Violence can often be mistaken to gain leadership or strength by proving one’s worth. Men often feel they must “protect” their masculinity and destroy any man that tries to act greater or that stands in their way. Gilgamesh portrays this by defeating the ogre of the cedar woods and the bull of heaven. When this book is taken place, the people wasn’t fazed by all the violence that took place. Violence was often the key to success in an era like this. The kings and rulers would often use violence to “prove” their mightiness and greatness to make their people feel safe. Just as Gilgamesh and Enkidu did to begin with because Gilgamesh felt threatened by Enkidu. Both men had certain standards to live up to and they both felt threatened by each other when they first met.
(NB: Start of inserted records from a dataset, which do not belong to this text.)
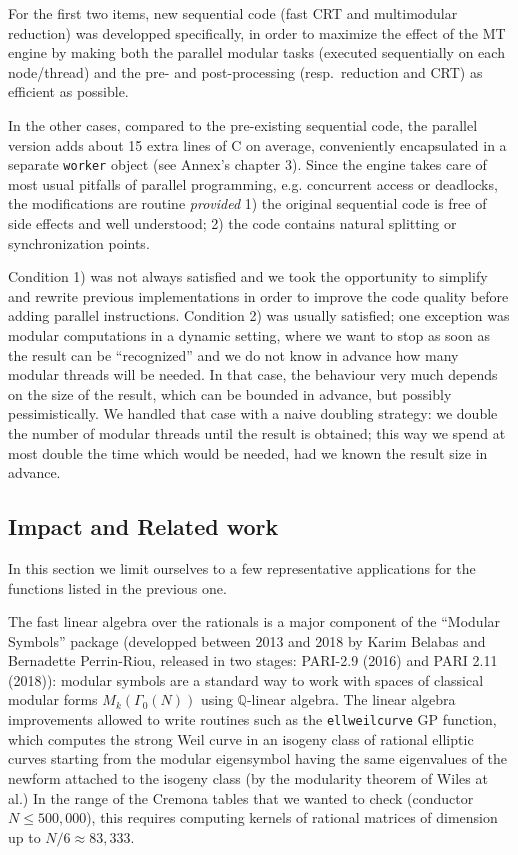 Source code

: \documentclass{deliverablereport}
\begin{document}
For the first two items, new sequential code (fast CRT and multimodular
reduction) was developped specifically, in order to maximize the effect of
the MT engine by making both the parallel modular tasks (executed
sequentially on each node/thread) and the pre- and post-processing
(resp.~reduction and CRT) as efficient as possible.

In the other cases, compared to the pre-existing sequential code, the
parallel version adds about 15 extra lines of C on average, conveniently
encapsulated in a separate \texttt{worker} object (see Annex's chapter 3).
Since the engine takes care of most usual pitfalls of parallel programming,
e.g. concurrent access or deadlocks, the modifications are routine
\emph{provided} 1) the original sequential code is free of side effects and
well understood; 2) the code contains natural splitting or synchronization
points.

Condition 1) was not always satisfied and we took the opportunity to simplify
and rewrite previous implementations in order to improve the code quality
before adding parallel instructions. Condition 2) was usually satisfied; one
exception was modular computations in a dynamic setting, where we want to
stop as soon as the result can be ``recognized'' and we do not know in
advance how many modular threads will be needed. In that case, the behaviour
very much depends on the size of the result, which can be bounded in advance,
but possibly pessimistically. We handled that case with a naive doubling
strategy: we double the number of modular threads until the result is
obtained; this way we spend at most double the time which would be needed,
had we known the result size in advance.

\subsection{Impact and Related work}

In this section we limit ourselves to a few representative applications
for the functions listed in the previous one.

The fast linear algebra over the rationals is a major component
of the ``Modular Symbols'' package (developped between 2013 and 2018
by Karim Belabas and Bernadette Perrin-Riou, released in two stages: PARI-2.9
(2016) and PARI 2.11 (2018)): modular symbols are a standard way to work with
spaces of classical modular forms $M_k(\Gamma_0(N))$ using
$\mathbb{Q}$-linear algebra. The linear algebra improvements allowed to write
routines such as the \texttt{ellweilcurve} GP function, which computes the
strong Weil curve in an isogeny class of rational elliptic curves starting
from the modular eigensymbol having the same eigenvalues of the newform
attached to the isogeny class (by the modularity theorem of Wiles at al.) In
the range of the Cremona tables that we wanted to check (conductor $N \leq
500,000$), this requires computing kernels of rational matrices of dimension
up to $N / 6\approx 83,333$.
\end{document}
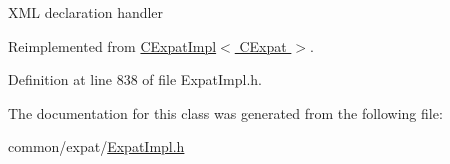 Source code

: \-X\-M\-L declaration handler 



\-Reimplemented from \hyperlink{class_c_expat_impl_a852c68ceb2b2527ff04a245eeac51dfa}{\-C\-Expat\-Impl$<$ C\-Expat $>$}.



\-Definition at line 838 of file \-Expat\-Impl.\-h.



\-The documentation for this class was generated from the following file\-:\begin{DoxyCompactItemize}
\item 
common/expat/\hyperlink{_expat_impl_8h}{\-Expat\-Impl.\-h}\end{DoxyCompactItemize}

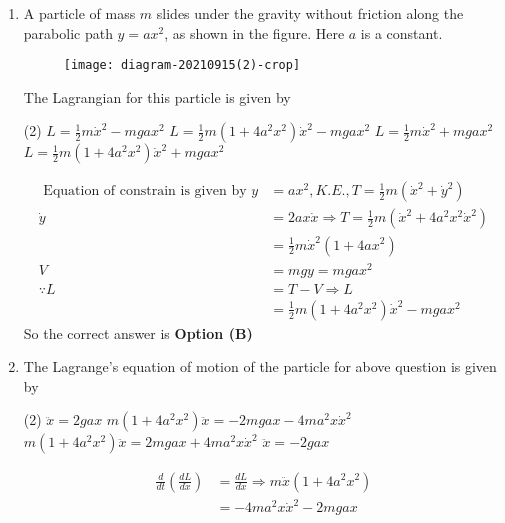 \begin{enumerate}
	\item A particle of mass $m$ slides under the gravity without friction along the parabolic path $y=a x^{2}$, as shown in the figure. Here $a$ is a constant.\\
	\begin{figure}[H]
		\centering
		\texttt{[image: diagram-20210915(2)-crop]}
	\end{figure}
	The Lagrangian for this particle is given by
{	}
\begin{tasks}(2)
\task[\textbf{A.}] $L=\frac{1}{2} m \dot{x}^{2}-m g a x^{2}$
\task[\textbf{B.}] $L=\frac{1}{2} m\left(1+4 a^{2} x^{2}\right) \dot{x}^{2}-m g a x^{2}$
\task[\textbf{C.}] $L=\frac{1}{2} m \dot{x}^{2}+m g a x^{2}$
\task[\textbf{D.}] $L=\frac{1}{2} m\left(1+4 a^{2} x^{2}\right) \dot{x}^{2}+m g a x^{2}$
\end{tasks}
\begin{answer}
\begin{align*}
\text{	Equation of constrain is given by }y&=a x^{2}, K.E., T=\frac{1}{2}m\left(\dot{x}^{2}+\dot{y}^{2}\right)\\
\dot{y}&=2 a x \dot{x} \Rightarrow T=\frac{1}{2} m\left(\dot{x}^{2}+4 a^{2} x^{2} \dot{x}^{2}\right)\\&=\frac{1}{2} m \dot{x}^{2}\left(1+4 a x^{2}\right) \\
V&=m g y=m g a x^{2}\\
\because L&=T-V \Rightarrow L\\&=\frac{1}{2} m\left(1+4 a^{2} x^{2}\right) \dot{x}^{2}-m g a x^{2}
\end{align*}
So the correct answer is \textbf{Option (B)}
\end{answer}
\item  The Lagrange's equation of motion of the particle for above question is given by
{}
\begin{tasks}(2)
\task[\textbf{A.}] $\ddot{x}=2 g a x$
\task[\textbf{B.}] $m\left(1+4 a^{2} x^{2}\right) \ddot{x}=-2 m g a x-4 m a^{2} x \dot{x}^{2}$
\task[\textbf{C.}] $m\left(1+4 a^{2} x^{2}\right) \ddot{x}=2 m g a x+4 m a^{2} x \dot{x}^{2}$
\task[\textbf{D.}] $\ddot{x}=-2 g a x$
\end{tasks}
\begin{answer}
\begin{align*}
\frac{d}{d t}\left(\frac{d L}{d \dot{x}}\right)&=\frac{d L}{d x} \Rightarrow m \ddot{x}\left(1+4 a^{2} x^{2}\right)\\&=-4 m a^{2} x \dot{x}^{2}-2 m g a x

\end{align*}
\end{answer}
\end{enumerate}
Their battle was meant to show the people of Uruk who had more power to prove which would be greater as their leader. Men often feel they lose their masculinity or pride when someone greater comes in and the people that look up to them now are beginning to look at someone else the same way they first looked at them. So, men's instinct is to battle it out and prove who is “stronger” and prove their dominance.